**Work instruction**
Once the line containing "- (client) Create loading-screen" is found in the records below, return it and each following line exactly, up to and including the line containing "- (server) Handle global errors.", and nothing else.

**Raw data**
== Segment start ==

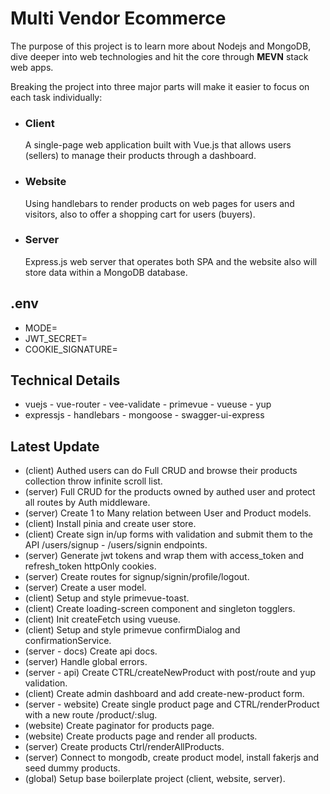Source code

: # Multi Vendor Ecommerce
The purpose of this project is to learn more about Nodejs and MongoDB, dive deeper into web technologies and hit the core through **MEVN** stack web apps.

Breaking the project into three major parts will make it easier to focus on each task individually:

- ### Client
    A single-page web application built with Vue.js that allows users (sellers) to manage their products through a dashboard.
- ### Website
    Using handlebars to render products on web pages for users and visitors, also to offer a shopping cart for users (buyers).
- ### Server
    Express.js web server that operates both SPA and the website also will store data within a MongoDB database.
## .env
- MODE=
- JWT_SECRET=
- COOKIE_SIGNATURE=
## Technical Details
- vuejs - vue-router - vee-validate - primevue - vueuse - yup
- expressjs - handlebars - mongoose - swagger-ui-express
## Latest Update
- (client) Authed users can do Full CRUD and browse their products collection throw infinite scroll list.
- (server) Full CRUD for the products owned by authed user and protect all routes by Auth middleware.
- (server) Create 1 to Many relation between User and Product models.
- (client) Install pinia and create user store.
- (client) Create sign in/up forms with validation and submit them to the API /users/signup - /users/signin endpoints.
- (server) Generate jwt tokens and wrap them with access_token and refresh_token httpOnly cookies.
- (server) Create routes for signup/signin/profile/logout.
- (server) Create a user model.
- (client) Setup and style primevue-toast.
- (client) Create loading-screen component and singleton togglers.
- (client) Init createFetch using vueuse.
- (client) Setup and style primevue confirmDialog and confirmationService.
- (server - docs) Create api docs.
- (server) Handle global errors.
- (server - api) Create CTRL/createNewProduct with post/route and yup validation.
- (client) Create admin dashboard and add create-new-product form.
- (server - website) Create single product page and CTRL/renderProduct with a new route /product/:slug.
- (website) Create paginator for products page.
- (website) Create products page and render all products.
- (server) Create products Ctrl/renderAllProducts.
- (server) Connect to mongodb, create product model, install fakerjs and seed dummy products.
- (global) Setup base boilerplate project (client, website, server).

== Segment end ==
== Segment start ==

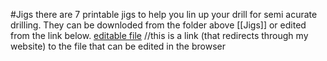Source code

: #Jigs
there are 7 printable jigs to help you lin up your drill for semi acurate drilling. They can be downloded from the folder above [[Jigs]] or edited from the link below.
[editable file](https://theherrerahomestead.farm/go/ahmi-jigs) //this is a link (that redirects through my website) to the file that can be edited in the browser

== Segment end ==

**Exercise response**
- (client) Create loading-screen component and singleton togglers.
- (client) Init createFetch using vueuse.
- (client) Setup and style primevue confirmDialog and confirmationService.
- (server - docs) Create api docs.
- (server) Handle global errors.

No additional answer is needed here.